Affirmed by unpublished PER CURIAM opinion.

Unpublished opinions are not binding precedent in this circuit.

PER CURIAM:

In these consolidated appeals, Jimmie Wade Lemaster, Jr., appeals the sentence imposed on his conviction for being a felon in possession of a firearm, in violation of 18 U.S.C. §§ 922(g)(1), 924(a)(2) (2006), and the terms of supervised release imposed after the court revoked two periods of supervised release upon finding that Lemaster violated the conditions. In a plea agreement, Lemaster agreed that a 110 month term of imprisonment was the appropriate disposition for the new conviction and the two supervised release violations. The district court sentenced Le-master to 110 months’ imprisonment and three years’ supervised release for the new conviction and two concurrent terms of three years’ supervised release for the supervised release violations. On appeal, Lemaster claims it was plain error for the court to impose the two terms of supervised release when it did not also impose a period of incarceration for either violation, citing 18 U.S.C. § 8583(h) (2006). Because we conclude that Lemaster’s substantial rights were not affected and, even assuming he did establish plain error, we would not exercise our discretion to correct the error, we affirm.

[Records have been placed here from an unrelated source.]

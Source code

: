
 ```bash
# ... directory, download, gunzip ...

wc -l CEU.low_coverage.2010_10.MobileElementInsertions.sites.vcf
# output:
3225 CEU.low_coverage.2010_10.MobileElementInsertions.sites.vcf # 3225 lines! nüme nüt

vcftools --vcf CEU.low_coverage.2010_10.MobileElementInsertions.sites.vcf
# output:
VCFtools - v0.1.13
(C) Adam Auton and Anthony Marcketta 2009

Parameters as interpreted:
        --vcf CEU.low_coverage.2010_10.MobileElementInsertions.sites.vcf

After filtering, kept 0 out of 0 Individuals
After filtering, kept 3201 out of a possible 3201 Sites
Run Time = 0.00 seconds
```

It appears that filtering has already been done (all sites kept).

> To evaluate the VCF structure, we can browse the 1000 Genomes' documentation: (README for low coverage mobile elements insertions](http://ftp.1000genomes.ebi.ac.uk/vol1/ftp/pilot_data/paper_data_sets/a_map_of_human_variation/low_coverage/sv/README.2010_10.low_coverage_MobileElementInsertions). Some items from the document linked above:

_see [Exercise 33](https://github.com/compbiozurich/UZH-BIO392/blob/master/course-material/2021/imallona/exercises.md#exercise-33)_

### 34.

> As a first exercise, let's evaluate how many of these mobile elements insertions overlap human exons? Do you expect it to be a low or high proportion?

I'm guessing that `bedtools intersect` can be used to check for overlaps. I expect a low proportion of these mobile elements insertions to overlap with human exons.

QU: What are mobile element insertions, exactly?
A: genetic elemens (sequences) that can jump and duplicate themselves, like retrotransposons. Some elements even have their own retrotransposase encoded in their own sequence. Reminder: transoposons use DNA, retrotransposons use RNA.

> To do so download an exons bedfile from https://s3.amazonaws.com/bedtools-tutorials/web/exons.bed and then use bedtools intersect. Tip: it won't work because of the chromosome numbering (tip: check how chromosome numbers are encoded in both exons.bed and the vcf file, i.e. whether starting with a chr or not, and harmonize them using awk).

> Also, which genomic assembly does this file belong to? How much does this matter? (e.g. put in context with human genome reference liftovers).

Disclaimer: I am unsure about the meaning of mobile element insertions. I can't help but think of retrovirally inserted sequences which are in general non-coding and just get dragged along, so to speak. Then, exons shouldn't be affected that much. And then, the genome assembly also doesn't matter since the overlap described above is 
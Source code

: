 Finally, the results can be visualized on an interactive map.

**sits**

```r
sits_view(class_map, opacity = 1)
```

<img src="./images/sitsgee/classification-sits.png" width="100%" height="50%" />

“When a term of supervised release is revoked and the defendant is required to serve a term of imprisonment, the court may include a requirement that the defendant be placed on a term of supervised release after imprisonment.” 18 U.S.C. § 3588(h); United States v. Winfield, 665 F.3d 107, 110 (4th Cir.2012) (“under § 3583(h), a district court may require the defendant to serve an additional term of supervised release following re-incarceration”); United States v. Leon, 663 F.3d 552, 554 n. 1 (2d Cir.2011) (“the statute in its current form clearly permits district courts to impose a combination of post-revocation imprisonment and additional supervised release”), cert, denied, — U.S. -, 132 S.Ct. 1777, 182 L.Ed.2d 555 (2012).

Because Lemaster did not object to the district court’s sentence, our review is for plain error. To satisfy the plain error standard an appellant must show: “(1) an error was made; (2) the error is plain; and (3) the error affects substantial rights.” United States v. Massenburg, 564 F.3d 337, 342-43 (4th Cir.2009). Even if Lemaster satisfies these requirements, correction of the error lies within the court’s discretion, if the court concludes that the error “seriously affects the fairness, integrity or public reputation of judicial proceedings.” Id. at 343 (internal quotation marks omitted). Lemaster bears the burden of establishing each of the elements of plain error review. Id.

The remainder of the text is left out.